Мне всегда казалось и кажется до сих пор, что гениальность Шекспира заключается в том, что его Гамлет мог быть как арабом, так и евреем, как датчанином, так и русским. А вот персонажа, подобного Алеше Карамазову с его подкупающей искренностью и горячими самообвинениями, я встретил, представьте себе, на просторах Оклахомы. Он сгорал от стыда, потому что исповедовался в своем не таком уж и страшном грехе. Я даже ему позавидовал. Увы! Даже самообвинения у нас русских уже не те. А в радостной Италии, представьте, мне случилось встретить человека, который мучился дилеммами сознания как персонажи Фолкнера.
Пикассо изменил не только живопись, но и литературу, кино, музыку, архитектуру, но только не себя самого.
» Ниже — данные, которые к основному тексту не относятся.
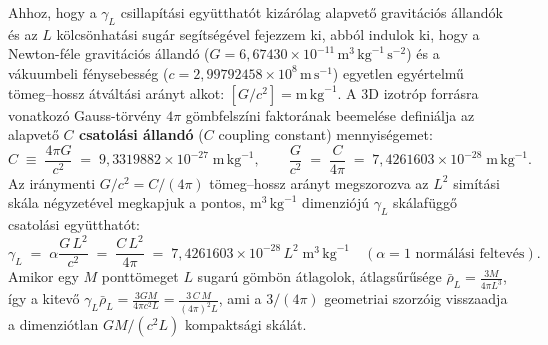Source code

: \documentclass[10pt,a4paper]{article}
\begin{document}
\par
Ahhoz, hogy a $\gamma_L$ csillap\'it\'asi egy\"utthat\'ot kiz\'ar\'olag alapvet\H{o} gravit\'aci\'os \'alland\'ok \'es az $L$ k\"olcs\"onhat\'asi sug\'ar seg\'its\'eg\'evel fejezzem ki, abb\'ol indulok ki, hogy a Newton-f\'ele gravit\'aci\'os \'alland\'o ($G = 6{,}67430\times 10^{-11}\,\text{m}^3\,\text{kg}^{-1}\,\text{s}^{-2}$) \'es a v\'akuumbeli f\'enysebess\'eg ($c = 2{,}99792458\times 10^{8}\,\text{m}\,\text{s}^{-1}$) egyetlen egy\'ertelm\H{u} t\"omeg--hossz \'atvált\'asi ar\'anyt alkot: $[G/c^2] = \text{m}\,\text{kg}^{-1}$. A 3D izotr\'op forr\'asra vonatkoz\'o Gauss-t\"orv\'eny $4\pi$ g\"ombfelsz\'ini faktor\'anak beemel\'ese defini\'alja az alapvet\H{o} \textbf{$C$ csatol\'asi \'alland\'o} ($C$ coupling constant) mennyis\'egemet:
\begin{equation}
  C \;\equiv\; \frac{4\pi G}{c^2} \;=\; 9{,}3319882\times 10^{-27}\;\text{m}\,\text{kg}^{-1}, \qquad
  \frac{G}{c^2} \;=\; \frac{C}{4\pi} \;=\; 7{,}4261603\times 10^{-28}\;\text{m}\,\text{kg}^{-1}.
\end{equation}
Az ir\'anymenti $G/c^2 = C/(4\pi)$ t\"omeg--hossz ar\'anyt megszorozva az $L^2$ sim\'it\'asi sk\'ala n\'egyzet\'evel megkapjuk a pontos, $\text{m}^3\,\text{kg}^{-1}$ dimenzi\'oj\'u $\gamma_L$ sk\'alaf\"ugg\H{o} csatol\'asi egy\"utthat\'ot:
\begin{equation}
  \gamma_L \;=\; \alpha\frac{G\,L^2}{c^2} \;=\; \frac{C\,L^2}{4\pi} \;=\; 7{,}4261603\times 10^{-28}\,L^2\;\text{m}^3\,\text{kg}^{-1}\quad(\alpha=1\text{ norm\'al\'asi feltev\'es}).
\end{equation}
Amikor egy $M$ pontt\"omeget $L$ sugar\'u g\"omb\"on \'atlagolok, \'atlags\H{u}r\H{u}s\'ege $\bar{\rho}_L = \frac{3M}{4\pi L^3}$, \'igy a kitev\H{o} $\gamma_L \bar{\rho}_L = \frac{3GM}{4\pi c^2 L} = \frac{3\,C\,M}{(4\pi)^2 L}$, ami a $3/(4\pi)$ geometriai szorz\'oig visszaadja a dimenzi\'otlan $GM/(c^2 L)$ kompakts\'agi sk\'al\'at.
\end{document}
Это можно увидеть в раннем Маяковском, в Маркесе, в фильмах Феллини. Мой Пикассо — счастливый человек, потому что в 1900 году в возрасте девятнадцати лет, как рассказывала его мать, он написал автопортрет с не очень скромной подписью: «Я — царь».
Его мать потакала ему в его эгоцентризме: «Если ты пойдешь служить солдатом, то, в конце концов, станешь генералом. Если станешь священником, то, в конце концов, достигнешь вершин иерархической лестницы».
А знаете, что я думал? Если существует выражение «Люби своего ближнего, как самого себя», то, может быть, нет ничего плохого в том, что люди учатся любить других, любя себя. И тут я отдаю себе отчет в том, что оправдывая Пикассо, я потихоньку оправдываю самого себя. Иногда он был безжалостен к женщинам. Говорят, он не обижал их специально, но им владела дьявольская жажды красоты. Иногда он восхищался ими в экстазе, а потом с удовольствием, для меня необъяснимым, ломал им жизнь. Но когда я внимательно гляжу на некоторые его женские портреты, то мне не жаль, что он их столько оставил в Сен-Поль-де-Ванс. Многие из них — это насмешка над великим искусством: чем более велик человек, тем милосерднее он должен быть. Короче говоря, мой Пикассо — это Пикассо голубого периода, когда он изображает циркачей или усталую женщину с утюгом, написанную с такой нежностью, или старого еврея с мальчиком, или сына Поля Сезанна в роли Арлекино, в котором он уловил нечто опасно хрупкое, несмотря на горделивое выражение лица. Но я не могу принять отсутствие милосердия, что приводит к мстительной насмешке над женщинами, как будто он специально хочет их ранить. Самая значительная картина Пикассо, из-за которой ему можно простить все его иногда низкосортные шутки и игры с палитрой и красками, это, естественно полотно, которое иногда называют «Акробаты» или «Девочка на шаре». Некоторое время тому назад эта картина вдохновила меня на создание стихотворения о любви, которое я переписывал не один раз («Глядя на полотно Пикассо»). Может быть, один раз он мне также спас жизнь.